_Work instructions_:
Each line of the data should be transcribed exactly as given.

_Supplied data_:
■ ■ ■ ■ ■ ■ ■
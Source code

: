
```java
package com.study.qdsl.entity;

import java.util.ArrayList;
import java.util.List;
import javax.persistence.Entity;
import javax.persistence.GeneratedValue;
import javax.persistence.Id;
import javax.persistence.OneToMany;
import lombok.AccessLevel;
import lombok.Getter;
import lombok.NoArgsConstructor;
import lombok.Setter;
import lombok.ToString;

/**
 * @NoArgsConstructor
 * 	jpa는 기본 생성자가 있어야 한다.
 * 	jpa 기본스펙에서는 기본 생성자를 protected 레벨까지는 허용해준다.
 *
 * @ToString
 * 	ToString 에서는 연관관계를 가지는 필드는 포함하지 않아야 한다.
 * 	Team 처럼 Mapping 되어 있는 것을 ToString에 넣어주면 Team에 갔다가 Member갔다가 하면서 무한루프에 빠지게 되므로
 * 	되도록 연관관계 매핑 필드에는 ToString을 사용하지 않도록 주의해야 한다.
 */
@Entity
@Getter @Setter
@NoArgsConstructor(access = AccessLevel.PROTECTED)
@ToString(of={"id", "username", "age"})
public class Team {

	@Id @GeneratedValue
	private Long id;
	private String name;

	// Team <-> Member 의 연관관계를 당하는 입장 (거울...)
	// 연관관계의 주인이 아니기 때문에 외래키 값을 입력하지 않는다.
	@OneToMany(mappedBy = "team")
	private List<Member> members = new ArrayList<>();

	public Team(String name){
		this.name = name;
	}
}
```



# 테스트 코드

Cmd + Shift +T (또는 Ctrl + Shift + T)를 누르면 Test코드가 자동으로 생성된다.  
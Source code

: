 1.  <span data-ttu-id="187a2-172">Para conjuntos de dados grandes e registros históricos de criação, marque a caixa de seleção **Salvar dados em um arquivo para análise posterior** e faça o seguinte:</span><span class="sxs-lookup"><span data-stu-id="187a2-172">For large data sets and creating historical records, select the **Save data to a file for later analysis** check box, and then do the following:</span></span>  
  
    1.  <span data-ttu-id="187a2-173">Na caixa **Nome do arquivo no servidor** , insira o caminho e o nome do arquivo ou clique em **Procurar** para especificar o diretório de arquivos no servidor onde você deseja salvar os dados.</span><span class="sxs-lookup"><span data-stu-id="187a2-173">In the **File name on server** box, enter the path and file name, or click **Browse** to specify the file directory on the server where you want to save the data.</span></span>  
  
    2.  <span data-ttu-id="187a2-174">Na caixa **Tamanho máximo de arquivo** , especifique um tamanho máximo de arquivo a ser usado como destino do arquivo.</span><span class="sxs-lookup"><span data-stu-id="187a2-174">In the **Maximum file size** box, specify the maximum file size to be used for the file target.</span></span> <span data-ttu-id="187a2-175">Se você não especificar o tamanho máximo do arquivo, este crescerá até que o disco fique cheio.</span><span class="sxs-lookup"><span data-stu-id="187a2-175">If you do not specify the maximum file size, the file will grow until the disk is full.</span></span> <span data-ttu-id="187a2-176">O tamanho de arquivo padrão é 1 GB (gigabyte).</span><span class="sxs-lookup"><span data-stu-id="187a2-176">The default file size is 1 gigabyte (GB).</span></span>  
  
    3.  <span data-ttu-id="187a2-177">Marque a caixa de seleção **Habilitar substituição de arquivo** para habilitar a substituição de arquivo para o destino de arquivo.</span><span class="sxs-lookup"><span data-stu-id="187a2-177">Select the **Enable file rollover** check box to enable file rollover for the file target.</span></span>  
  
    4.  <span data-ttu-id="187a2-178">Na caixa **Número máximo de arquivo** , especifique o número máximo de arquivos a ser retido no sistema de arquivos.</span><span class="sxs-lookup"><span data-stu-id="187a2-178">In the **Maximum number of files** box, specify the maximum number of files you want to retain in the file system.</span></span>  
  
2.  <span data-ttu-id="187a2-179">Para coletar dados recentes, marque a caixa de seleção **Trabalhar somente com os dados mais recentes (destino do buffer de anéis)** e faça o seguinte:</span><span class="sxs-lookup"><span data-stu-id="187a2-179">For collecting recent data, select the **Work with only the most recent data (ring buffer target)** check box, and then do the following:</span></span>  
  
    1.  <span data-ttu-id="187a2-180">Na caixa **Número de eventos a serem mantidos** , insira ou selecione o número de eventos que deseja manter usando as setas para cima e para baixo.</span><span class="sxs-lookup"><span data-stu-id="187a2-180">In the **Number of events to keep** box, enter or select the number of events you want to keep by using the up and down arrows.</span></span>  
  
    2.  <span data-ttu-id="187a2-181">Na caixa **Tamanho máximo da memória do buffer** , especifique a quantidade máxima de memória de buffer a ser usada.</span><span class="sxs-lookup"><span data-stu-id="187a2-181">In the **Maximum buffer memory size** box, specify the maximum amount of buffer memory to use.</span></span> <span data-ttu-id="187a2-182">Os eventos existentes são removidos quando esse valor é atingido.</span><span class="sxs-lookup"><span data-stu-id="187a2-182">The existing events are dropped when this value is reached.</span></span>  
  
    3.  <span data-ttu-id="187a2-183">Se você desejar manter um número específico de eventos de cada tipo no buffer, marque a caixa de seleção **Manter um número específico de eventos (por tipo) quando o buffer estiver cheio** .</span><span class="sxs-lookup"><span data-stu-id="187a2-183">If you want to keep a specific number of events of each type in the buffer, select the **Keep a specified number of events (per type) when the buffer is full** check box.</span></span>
■ ■ ■ ■ ■ ■ ■
_Answer section_:
Source code

:
```java
package com.study.qdsl.entity;

import java.util.ArrayList;
import java.util.List;
import javax.persistence.Entity;
import javax.persistence.GeneratedValue;
import javax.persistence.Id;
import javax.persistence.OneToMany;
import lombok.AccessLevel;
import lombok.Getter;
import lombok.NoArgsConstructor;
import lombok.Setter;
import lombok.ToString;

/**
 * @NoArgsConstructor
 * 	jpa는 기본 생성자가 있어야 한다.
 * 	jpa 기본스펙에서는 기본 생성자를 protected 레벨까지는 허용해준다.
 *
 * @ToString
 * 	ToString 에서는 연관관계를 가지는 필드는 포함하지 않아야 한다.
 * 	Team 처럼 Mapping 되어 있는 것을 ToString에 넣어주면 Team에 갔다가 Member갔다가 하면서 무한루프에 빠지게 되므로
 * 	되도록 연관관계 매핑 필드에는 ToString을 사용하지 않도록 주의해야 한다.
 */
@Entity
@Getter @Setter
@NoArgsConstructor(access = AccessLevel.PROTECTED)
@ToString(of={"id", "username", "age"})
public class Team {

	@Id @GeneratedValue
	private Long id;
	private String name;

	// Team <-> Member 의 연관관계를 당하는 입장 (거울...)
	// 연관관계의 주인이 아니기 때문에 외래키 값을 입력하지 않는다.
	@OneToMany(mappedBy = "team")
	private List<Member> members = new ArrayList<>();

	public Team(String name){
		this.name = name;
	}
}
```



# 테스트 코드

Cmd + Shift +T (또는 Ctrl + Shift + T)를 누르면 Test코드가 자동으로 생성된다.  
Source code

: 1.  <span data-ttu-id="187a2-172">Para conjuntos de dados grandes e registros históricos de criação, marque a caixa de seleção **Salvar dados em um arquivo para análise posterior** e faça o seguinte:</span><span class="sxs-lookup"><span data-stu-id="187a2-172">For large data sets and creating historical records, select the **Save data to a file for later analysis** check box, and then do the following:</span></span>  
  
    1.  <span data-ttu-id="187a2-173">Na caixa **Nome do arquivo no servidor** , insira o caminho e o nome do arquivo ou clique em **Procurar** para especificar o diretório de arquivos no servidor onde você deseja salvar os dados.</span><span class="sxs-lookup"><span data-stu-id="187a2-173">In the **File name on server** box, enter the path and file name, or click **Browse** to specify the file directory on the server where you want to save the data.</span></span>  
  
    2.  <span data-ttu-id="187a2-174">Na caixa **Tamanho máximo de arquivo** , especifique um tamanho máximo de arquivo a ser usado como destino do arquivo.</span><span class="sxs-lookup"><span data-stu-id="187a2-174">In the **Maximum file size** box, specify the maximum file size to be used for the file target.</span></span> <span data-ttu-id="187a2-175">Se você não especificar o tamanho máximo do arquivo, este crescerá até que o disco fique cheio.</span><span class="sxs-lookup"><span data-stu-id="187a2-175">If you do not specify the maximum file size, the file will grow until the disk is full.</span></span> <span data-ttu-id="187a2-176">O tamanho de arquivo padrão é 1 GB (gigabyte).</span><span class="sxs-lookup"><span data-stu-id="187a2-176">The default file size is 1 gigabyte (GB).</span></span>  
  
    3.  <span data-ttu-id="187a2-177">Marque a caixa de seleção **Habilitar substituição de arquivo** para habilitar a substituição de arquivo para o destino de arquivo.</span><span class="sxs-lookup"><span data-stu-id="187a2-177">Select the **Enable file rollover** check box to enable file rollover for the file target.</span></span>  
  
    4.  <span data-ttu-id="187a2-178">Na caixa **Número máximo de arquivo** , especifique o número máximo de arquivos a ser retido no sistema de arquivos.</span><span class="sxs-lookup"><span data-stu-id="187a2-178">In the **Maximum number of files** box, specify the maximum number of files you want to retain in the file system.</span></span>  
  
2.  <span data-ttu-id="187a2-179">Para coletar dados recentes, marque a caixa de seleção **Trabalhar somente com os dados mais recentes (destino do buffer de anéis)** e faça o seguinte:</span><span class="sxs-lookup"><span data-stu-id="187a2-179">For collecting recent data, select the **Work with only the most recent data (ring buffer target)** check box, and then do the following:</span></span>  
  
    1.  <span data-ttu-id="187a2-180">Na caixa **Número de eventos a serem mantidos** , insira ou selecione o número de eventos que deseja manter usando as setas para cima e para baixo.</span><span class="sxs-lookup"><span data-stu-id="187a2-180">In the **Number of events to keep** box, enter or select the number of events you want to keep by using the up and down arrows.</span></span>  
  
    2.  <span data-ttu-id="187a2-181">Na caixa **Tamanho máximo da memória do buffer** , especifique a quantidade máxima de memória de buffer a ser usada.</span><span class="sxs-lookup"><span data-stu-id="187a2-181">In the **Maximum buffer memory size** box, specify the maximum amount of buffer memory to use.</span></span> <span data-ttu-id="187a2-182">Os eventos existentes são removidos quando esse valor é atingido.</span><span class="sxs-lookup"><span data-stu-id="187a2-182">The existing events are dropped when this value is reached.</span></span>  
  
    3.  <span data-ttu-id="187a2-183">Se você desejar manter um número específico de eventos de cada tipo no buffer, marque a caixa de seleção **Manter um número específico de eventos (por tipo) quando o buffer estiver cheio** .</span><span class="sxs-lookup"><span data-stu-id="187a2-183">If you want to keep a specific number of events of each type in the buffer, select the **Keep a specified number of events (per type) when the buffer is full** check box.</span></span>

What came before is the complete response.